Work to complete
The reply should contain only the lines from the start of the records through the line with "The basis is", reproduced verbatim and without pictures.

[Saved data entries]
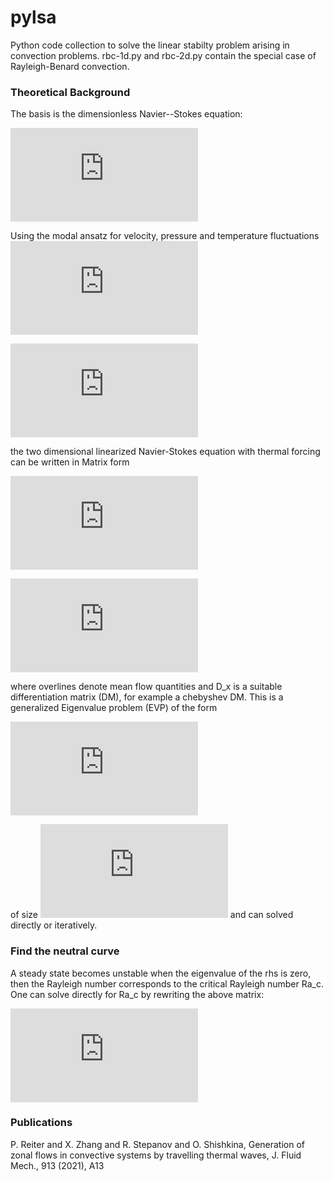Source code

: # pylsa

Python code collection to solve the linear stabilty problem arising in convection problems.
rbc-1d.py and rbc-2d.py contain the special case of Rayleigh-Benard convection.

### Theoretical Background
The basis is the dimensionless Navier--Stokes equation:

![equation](https://latex.codecogs.com/gif.latex?%5Cbegin%7Balign*%7D%20%5Cpartial%7B%5Cbf%20u%7D/%5Cpartial%20t&plus;%7B%5Cbf%20u%7D%5Ccdot%20%5Cnabla%20%7B%5Cbf%20u%7D%26%3D-%5Cnabla%20%7Bp%7D&plus;%20Pr%20%5Cnabla%5E2%20%7B%5Cbf%20u%7D&plus;%20PrRa%7B%5Ctheta%7D%7B%5Cbf%20e%7D_z%20%5Cnonumber%2C%5C%5C%20%5Cpartial%7B%5Ctheta%7D/%5Cpartial%20t&plus;%7B%5Cbf%20u%7D%5Ccdot%20%5Cnabla%20%7B%5Ctheta%7D%26%3D%20%5Cnabla%5E2%20%7B%5Ctheta%7D%20%5Cnonumber%2C%20%5C%5C%20%5Cquad%20%5Cnabla%20%5Ccdot%20%7B%5Cbf%20u%7D%20%3D0.%20%5Cend%7Balign*%7D)

Using the modal ansatz for velocity, pressure and temperature fluctuations ![equation](https://latex.codecogs.com/gif.latex?%5Cphi%5Cequiv%5Cbegin%7Bbmatrix%7D%20u%5E%5Cprime%2C%20w%5E%5Cprime%2C%20p%5E%5Cprime%20%2C%5Ctheta%5E%5Cprime%20%5Cend%7Bbmatrix%7D%5ET)

![equation](https://latex.codecogs.com/gif.latex?%5Cbegin%7Balign*%7D%20%5Cphi%20%26%3D%20%5Chat%7B%5Cphi%7D%28z%29%20e%5E%7Bi%20%5Calpha%20x-i%5Comega%20t%7D%20%5Cquad%20%5Ctext%7B%28infinite%20domain%29%7D%2C%5C%5C%20%5Cphi%20%26%3D%20%5Chat%7B%5Cphi%7D%28x%2Cz%29%20e%5E%7B-i%5Comega%20t%7D%20%5Cquad%20%5Ctext%7B%28finite%20domain%29%7D%2C%20%5Cend%7Balign*%7D)

the two dimensional linearized Navier-Stokes equation with thermal forcing can be written in Matrix form

![equation](https://latex.codecogs.com/gif.latex?%5Cbegin%7Balign*%7D%20%5Cunderbrace%7B%20%5Cbegin%7Bbmatrix%7D%20L_%7B2D%7D%20&plus;%20D_x%20%5Coverline%7Bu%7D%20%26%20D_z%20%5Coverline%7Bu%7D%20%26%20D_x%20%26%200%5C%5C%20D_x%20%5Coverline%7Bw%7D%20%26%20L_%7B2D%7D%20&plus;%20D_z%20%5Coverline%7Bw%7D%20%26%20D_z%20%26%20-RaPr%5C%5C%20D_x%20%26%20D_z%20%26%200%20%26%200%5C%5C%20D_x%20%5Coverline%7B%5Ctheta%7D%20%26%20D_z%20%5Coverline%7B%5Ctheta%7D%20%26%200%20%26%20K_%7B2D%7D%5C%5C%20%5Cend%7Bbmatrix%7D%20%7D_%7B%5Cmathcal%7BA%7D%7D%20%5Cunderbrace%7B%20%5Cbegin%7Bbmatrix%7D%20%5Chat%7Bu%7D%20%5C%5C%20%5Chat%7Bv%7D%20%5C%5C%20%5Chat%7Bp%7D%20%5C%5C%20%5Chat%7B%5Ctheta%7D%20%5Cend%7Bbmatrix%7D%20%7D_%7B%5Chat%7B%5Cphi%7D%7D%20%3D%20i%20%5Comega%20%5Cunderbrace%7B%20%5Cbegin%7Bbmatrix%7D%201%20%26%200%20%26%200%20%26%200%20%5C%5C%200%20%26%201%20%26%200%20%26%200%20%5C%5C%200%20%26%200%20%26%200%20%26%200%20%5C%5C%200%20%26%200%20%26%200%20%26%201%20%5C%5C%20%5Cend%7Bbmatrix%7D%20%7D_%7B%5Cmathcal%7BB%7D%7D%20%5Cunderbrace%7B%20%5Cbegin%7Bbmatrix%7D%20%5Chat%7Bu%7D%20%5C%5C%20%5Chat%7Bv%7D%20%5C%5C%20%5Chat%7Bp%7D%20%5C%5C%20%5Chat%7B%5Ctheta%7D%20%5Cend%7Bbmatrix%7D%20%7D_%7B%5Chat%7B%5Cphi%7D%7D%2C%20%5Clabel%7Beq%3Aevp%7D%20%5Cend%7Balign*%7D)


![equation](https://latex.codecogs.com/gif.latex?%5Cbegin%7Balign*%7D%20L_%7B2D%7D%20%26%3D%20%5Coverline%7Bu%7D%20D_x%20&plus;%20%5Coverline%7Bw%7D%20D_z%20-%20Pr%5Cleft%28D_x%5E2&plus;D_z%5E2%5Cright%29%20%2C%5C%5C%20K_%7B2D%7D%20%26%3D%20%5Coverline%7Bu%7D%20D_x%20&plus;%20%5Coverline%7Bw%7D%20D_z%20-%20%5Cleft%28D_x%5E2&plus;D_z%5E2%5Cright%29%2C%20%5Cend%7Balign*%7D)

where overlines denote mean flow quantities and D_x is a suitable differentiation matrix (DM), for example a chebyshev DM. 
This is a generalized Eigenvalue problem (EVP) of the form

![equation](https://latex.codecogs.com/gif.latex?%5Cmathcal%7BA%7D%5Chat%7B%5Cphi%7D%20%3D%20i%5Comega%20%5Cmathcal%7BB%7D%5Chat%7B%5Cphi%7D)

of size ![equation](https://latex.codecogs.com/gif.latex?%5BN_x%20%5Ctimes%20N_z%20%5Ctimes%204%5D) and can solved directly or iteratively.

### Find the neutral curve

A steady state becomes unstable when the eigenvalue of the rhs is zero, then the Rayleigh number corresponds to the critical Rayleigh number Ra_c. One can solve directly for Ra_c by rewriting the above matrix:

![equation](https://latex.codecogs.com/gif.latex?%5Cbegin%7Balign*%7D%20%5Cunderbrace%7B%20%5Cbegin%7Bbmatrix%7D%20L_%7B2D%7D%20&plus;%20D_x%20%5Coverline%7Bu%7D%20%26%20D_z%20%5Coverline%7Bu%7D%20%26%20D_x%20%26%200%5C%5C%20D_x%20%5Coverline%7Bw%7D%20%26%20L_%7B2D%7D%20&plus;%20D_z%20%5Coverline%7Bw%7D%20%26%20D_z%20%26%200%5C%5C%20D_x%20%26%20D_z%20%26%200%20%26%200%5C%5C%20D_x%20%5Coverline%7B%5Ctheta%7D%20%26%20D_z%20%5Coverline%7B%5Ctheta%7D%20%26%200%20%26%20K_%7B2D%7D%5C%5C%20%5Cend%7Bbmatrix%7D%20%7D_%7B%5Cmathcal%7BA%7D%7D%20%5Cunderbrace%7B%20%5Cbegin%7Bbmatrix%7D%20%5Chat%7Bu%7D%20%5C%5C%20%5Chat%7Bv%7D%20%5C%5C%20%5Chat%7Bp%7D%20%5C%5C%20%5Chat%7B%5Ctheta%7D%20%5Cend%7Bbmatrix%7D%20%7D_%7B%5Chat%7B%5Cphi%7D%7D%20%3D%20Ra_c%20%5Cunderbrace%7B%20%5Cbegin%7Bbmatrix%7D%200%20%26%200%20%26%200%20%26%200%20%5C%5C%200%20%26%200%20%26%200%20%26%20-Pr%20%5C%5C%200%20%26%200%20%26%200%20%26%200%20%5C%5C%200%20%26%200%20%26%200%20%26%200%20%5C%5C%20%5Cend%7Bbmatrix%7D%20%7D_%7B%5Cmathcal%7BB%7D%7D%20%5Cunderbrace%7B%20%5Cbegin%7Bbmatrix%7D%20%5Chat%7Bu%7D%20%5C%5C%20%5Chat%7Bv%7D%20%5C%5C%20%5Chat%7Bp%7D%20%5C%5C%20%5Chat%7B%5Ctheta%7D%20%5Cend%7Bbmatrix%7D%20%7D_%7B%5Chat%7B%5Cphi%7D%7D%2C%20%5Clabel%7Beq%3Aevp%7D%20%5Cend%7Balign*%7D)

### Publications
P. Reiter and X. Zhang and R. Stepanov and O. Shishkina, Generation of zonal flows in convective systems by travelling thermal waves, J. Fluid Mech., 913 (2021), A13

Answer below
Source code

: # pylsa

Python code collection to solve the linear stabilty problem arising in convection problems.
rbc-1d.py and rbc-2d.py contain the special case of Rayleigh-Benard convection.

### Theoretical Background
The basis is the dimensionless Navier--Stokes equation:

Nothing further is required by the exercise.